Cremona. Prosegue instancabile l’azione dei radicali che nella vicenda dell’inquinamento della raffineria Tamoil chiedono con una petizione che il Comune prosegua le iniziative legali a tutela dei cittadini di Cremona. Oggi l’incontro con il sindaco.

Arriverà nelle casse comunali di Cremona il risarcimento di un milione di euro fissato come provvisionale immediatamente esecutiva dalla sentenza emessa lo scorso 18 luglio dal giudice Guido Salvini, nell’ambito del processo contro i manager principali della raffineria Tamoil per disastro ambientale doloso e omessa bonifica.

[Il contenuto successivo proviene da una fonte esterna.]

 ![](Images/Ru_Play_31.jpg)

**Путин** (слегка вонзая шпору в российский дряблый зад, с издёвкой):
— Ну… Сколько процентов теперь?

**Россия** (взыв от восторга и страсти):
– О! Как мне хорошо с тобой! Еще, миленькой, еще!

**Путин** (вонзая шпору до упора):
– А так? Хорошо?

Un risultato importante conquistato, per il Comune di Cremona, da una singolo cittadino che ha deciso di costituirsi parte civile per la latitanza dell’amministrazione locale, riscattando la cittadinanza. Un milione di euro che in realtà rappresentano solo un primo acconto rispetto ad un risarcimento non ancora quantificato, che aspetta di essere definito in sede di giudizio civile. I radicali oggi chiedono al sindaco Galimberti che percorra tutte le vie necessarie, attraverso il giudizio civile e in Appello per quello penale, per assicurare alla cittadinanza un giusto risarcimento.